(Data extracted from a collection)
________________________________________
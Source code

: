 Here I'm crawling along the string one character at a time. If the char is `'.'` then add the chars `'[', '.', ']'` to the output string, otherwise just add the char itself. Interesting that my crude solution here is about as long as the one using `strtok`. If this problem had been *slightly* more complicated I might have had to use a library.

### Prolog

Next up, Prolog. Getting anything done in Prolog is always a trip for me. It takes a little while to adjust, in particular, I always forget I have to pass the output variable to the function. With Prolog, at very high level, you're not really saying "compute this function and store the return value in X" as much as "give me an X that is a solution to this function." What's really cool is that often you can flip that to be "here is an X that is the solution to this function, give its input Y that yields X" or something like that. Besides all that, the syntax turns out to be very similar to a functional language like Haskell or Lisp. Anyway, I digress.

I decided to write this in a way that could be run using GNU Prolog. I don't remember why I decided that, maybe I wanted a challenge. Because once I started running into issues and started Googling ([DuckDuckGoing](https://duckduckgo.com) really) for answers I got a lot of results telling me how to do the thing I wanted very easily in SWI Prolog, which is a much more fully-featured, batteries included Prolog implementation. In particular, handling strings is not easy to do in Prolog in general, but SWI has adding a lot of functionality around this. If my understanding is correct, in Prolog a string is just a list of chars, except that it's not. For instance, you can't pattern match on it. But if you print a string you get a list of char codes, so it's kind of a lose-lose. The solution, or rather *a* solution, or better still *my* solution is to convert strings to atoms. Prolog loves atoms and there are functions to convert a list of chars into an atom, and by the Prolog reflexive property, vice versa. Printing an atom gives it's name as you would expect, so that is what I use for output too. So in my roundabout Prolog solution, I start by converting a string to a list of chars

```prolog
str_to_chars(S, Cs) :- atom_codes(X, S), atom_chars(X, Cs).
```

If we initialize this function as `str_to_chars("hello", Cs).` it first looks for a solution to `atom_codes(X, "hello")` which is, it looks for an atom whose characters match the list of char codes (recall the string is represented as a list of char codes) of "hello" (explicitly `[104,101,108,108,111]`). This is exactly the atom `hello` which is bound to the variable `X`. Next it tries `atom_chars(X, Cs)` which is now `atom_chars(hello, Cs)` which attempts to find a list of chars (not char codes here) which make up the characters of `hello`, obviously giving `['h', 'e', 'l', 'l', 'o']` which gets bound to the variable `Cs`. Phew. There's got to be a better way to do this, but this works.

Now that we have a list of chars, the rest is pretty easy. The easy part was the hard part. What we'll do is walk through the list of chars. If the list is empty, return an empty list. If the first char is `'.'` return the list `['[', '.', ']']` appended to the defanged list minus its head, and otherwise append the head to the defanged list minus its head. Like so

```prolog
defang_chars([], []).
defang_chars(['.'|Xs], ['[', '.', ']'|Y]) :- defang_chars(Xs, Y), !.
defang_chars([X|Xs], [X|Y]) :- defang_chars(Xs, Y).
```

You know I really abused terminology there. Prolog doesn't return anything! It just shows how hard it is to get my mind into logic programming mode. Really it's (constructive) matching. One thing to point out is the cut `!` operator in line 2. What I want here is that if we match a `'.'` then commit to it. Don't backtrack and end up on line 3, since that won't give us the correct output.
________________________________________
### REQUIREMENT
Your task is to transcribe exactly the lines from the one with "If we initialize" through the end of the data, both included, and nothing besides.

### THE COMPLETED TASK
If we initialize this function as `str_to_chars("hello", Cs).` it first looks for a solution to `atom_codes(X, "hello")` which is, it looks for an atom whose characters match the list of char codes (recall the string is represented as a list of char codes) of "hello" (explicitly `[104,101,108,108,111]`). This is exactly the atom `hello` which is bound to the variable `X`. Next it tries `atom_chars(X, Cs)` which is now `atom_chars(hello, Cs)` which attempts to find a list of chars (not char codes here) which make up the characters of `hello`, obviously giving `['h', 'e', 'l', 'l', 'o']` which gets bound to the variable `Cs`. Phew. There's got to be a better way to do this, but this works.

Now that we have a list of chars, the rest is pretty easy. The easy part was the hard part. What we'll do is walk through the list of chars. If the list is empty, return an empty list. If the first char is `'.'` return the list `['[', '.', ']']` appended to the defanged list minus its head, and otherwise append the head to the defanged list minus its head. Like so

```prolog
defang_chars([], []).
defang_chars(['.'|Xs], ['[', '.', ']'|Y]) :- defang_chars(Xs, Y), !.
defang_chars([X|Xs], [X|Y]) :- defang_chars(Xs, Y).
```

You know I really abused terminology there. Prolog doesn't return anything! It just shows how hard it is to get my mind into logic programming mode. Really it's (constructive) matching. One thing to point out is the cut `!` operator in line 2. What I want here is that if we match a `'.'` then commit to it. Don't backtrack and end up on line 3, since that won't give us the correct output.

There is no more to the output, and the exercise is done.